When faced with a difficult situation involving legal matters, you will want to turn to someone who is knowledgeable, honest & assertive. We want you to know that at Gasparis & Zembillas, Attorneys At Law, we will advocate for your best interests and protect your rights.
With 2 locations in Crown Point & Valparaiso Indiana, we represent men & women in paternity and family law matters. We make certain that we keep our clients informed and updated regarding the status of their case and use straightforward language that is not clouded with legal speak. If you value compassionate representation, then choose us for your paterney law needs.
There are 2 reasons clients often seek a paternity lawyer. One reason is that someone wants to establish paternity, in order to help ensure future custody. Another reason is to fight claims of paternity so that a client does not need to pay child support because of mistaken identification.
According to I.C. 31-14-7-1, there are several situations in which a man is presumed to be a child’s biological father. This includes genetic testing ensuring 99% probability, an attempt of a man and woman to marry in compliance with the law, or if a child is born during a marriage, or within 300 days after it has ended.
Although the law presumes paternity in these cases, a rebuttal of definitive and convincing evidence can be presented to the court. In these cases, it is a good idea to have an attorney on your side, because the courts will require precise documentation. If the presumed father can show he had no access to the mother, was impotent at the time of conception, can contradict the DNA test, or was only around the mother when sexual intercourse could not have occurred, then the court can agree to nullify the paternity standing.

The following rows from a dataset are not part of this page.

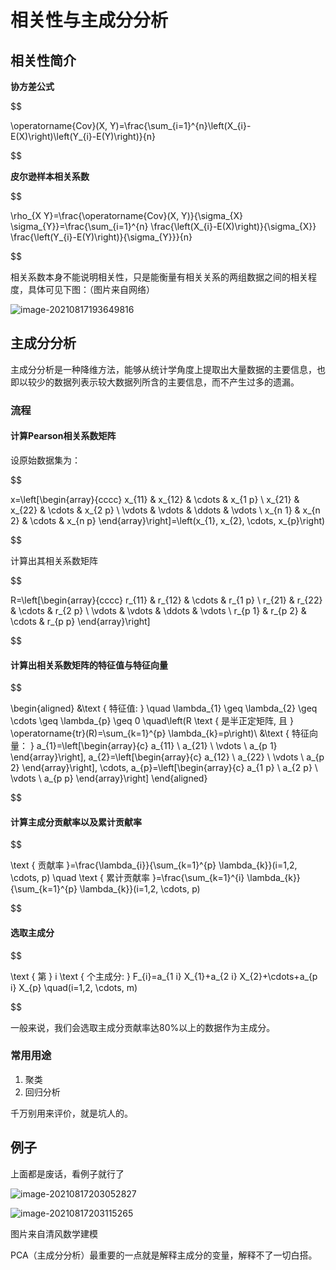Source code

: # 相关性与主成分分析

## 相关性简介

**协方差公式**
 
$$  

\operatorname{Cov}(X, Y)=\frac{\sum_{i=1}^{n}\left(X_{i}-E(X)\right)\left(Y_{i}-E(Y)\right)}{n}

$$ 

 

**皮尔逊样本相关系数**
 
$$ 

\rho_{X Y}=\frac{\operatorname{Cov}(X, Y)}{\sigma_{X} \sigma_{Y}}=\frac{\sum_{i=1}^{n} \frac{\left(X_{i}-E(X)\right)}{\sigma_{X}} \frac{\left(Y_{i}-E(Y)\right)}{\sigma_{Y}}}{n}

$$
 
相关系数本身不能说明相关性，只是能衡量有相关关系的两组数据之间的相关程度，具体可见下图：（图片来自网络）

![image-20210817193649816](https://i.loli.net/2021/08/17/U2Ym7CGEjIBeOH1.png)

## 主成分分析

主成分分析是一种降维方法，能够从统计学角度上提取出大量数据的主要信息，也即以较少的数据列表示较大数据列所含的主要信息，而不产生过多的遗漏。

### 流程

#### 计算Pearson相关系数矩阵

设原始数据集为：
 
$$

x=\left[\begin{array}{cccc}
x_{11} & x_{12} & \cdots & x_{1 p} \\
x_{21} & x_{22} & \cdots & x_{2 p} \\
\vdots & \vdots & \ddots & \vdots \\
x_{n 1} & x_{n 2} & \cdots & x_{n p}
\end{array}\right]=\left(x_{1}, x_{2}, \cdots, x_{p}\right)

$$
 
计算出其相关系数矩阵
 
$$

R=\left[\begin{array}{cccc}
r_{11} & r_{12} & \cdots & r_{1 p} \\
r_{21} & r_{22} & \cdots & r_{2 p} \\
\vdots & \vdots & \ddots & \vdots \\
r_{p 1} & r_{p 2} & \cdots & r_{p p}
\end{array}\right]

$$
 

#### 计算出相关系数矩阵的特征值与特征向量

 
$$

\begin{aligned}
&\text { 特征值: } \quad \lambda_{1} \geq \lambda_{2} \geq \cdots \geq \lambda_{p} \geq 0 \quad\left(R \text { 是半正定矩阵, 且 } \operatorname{tr}(R)=\sum_{k=1}^{p} \lambda_{k}=p\right)\\
&\text { 特征向量： } a_{1}=\left[\begin{array}{c}
a_{11} \\
a_{21} \\
\vdots \\
a_{p 1}
\end{array}\right], a_{2}=\left[\begin{array}{c}
a_{12} \\
a_{22} \\
\vdots \\
a_{p 2}
\end{array}\right], \cdots, a_{p}=\left[\begin{array}{c}
a_{1 p} \\
a_{2 p} \\
\vdots \\
a_{p p}
\end{array}\right]
\end{aligned}

$$

 

#### 计算主成分贡献率以及累计贡献率

 
$$

\text { 贡献率 }=\frac{\lambda_{i}}{\sum_{k=1}^{p} \lambda_{k}}(i=1,2, \cdots, p) \quad \text { 累计贡献率 }=\frac{\sum_{k=1}^{i} \lambda_{k}}{\sum_{k=1}^{p} \lambda_{k}}(i=1,2, \cdots, p)

$$
 

#### 选取主成分

 
$$

\text { 第 } i \text { 个主成分: } F_{i}=a_{1 i} X_{1}+a_{2 i} X_{2}+\cdots+a_{p i} X_{p} \quad(i=1,2, \cdots, m)

$$
 

一般来说，我们会选取主成分贡献率达80%以上的数据作为主成分。

### 常用用途

1. 聚类
2. 回归分析

千万别用来评价，就是坑人的。

## 例子

上面都是废话，看例子就行了

![image-20210817203052827](https://i.loli.net/2021/08/17/eaiZvl62gSFz3Nu.png)

![image-20210817203115265](https://i.loli.net/2021/08/17/t5IwSlng2sOfHVN.png)

图片来自清风数学建模

PCA（主成分分析）最重要的一点就是解释主成分的变量，解释不了一切白搭。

For fathers who wish to exercise their paternity rights and have been barred from doing so. At Gasparis & Zembillas Attorneys At Law, we can walk you through the necessary steps for establishing paternity and claiming a legal right. Many fathers do not realize that, in order to file for a paternity action in Indiana, they need to register with the Putative Father Registry. This legal mechanism can help ensure that a father’s rights are protected if a mother attempts to arrange an adoption or alternative custodial arrangement without their consent or knowledge. Enrollment in the registry can help ensure legal notice of a pending adoption petition.
There Are Many Benefits to Paternity -- Including:
Fathers: For unmarried parents, a paternity action (and possibly a paternity test) is required to secure your rights. Once paternity is established, you will have rights to child custody and, in some instances, child support.
Mothers: If you want to challenge or establish paternity, we can represent you. For mothers, establishing paternity will help ensure that you receive the child support necessary to raise your child. It can also be protection from any domestic violence matters.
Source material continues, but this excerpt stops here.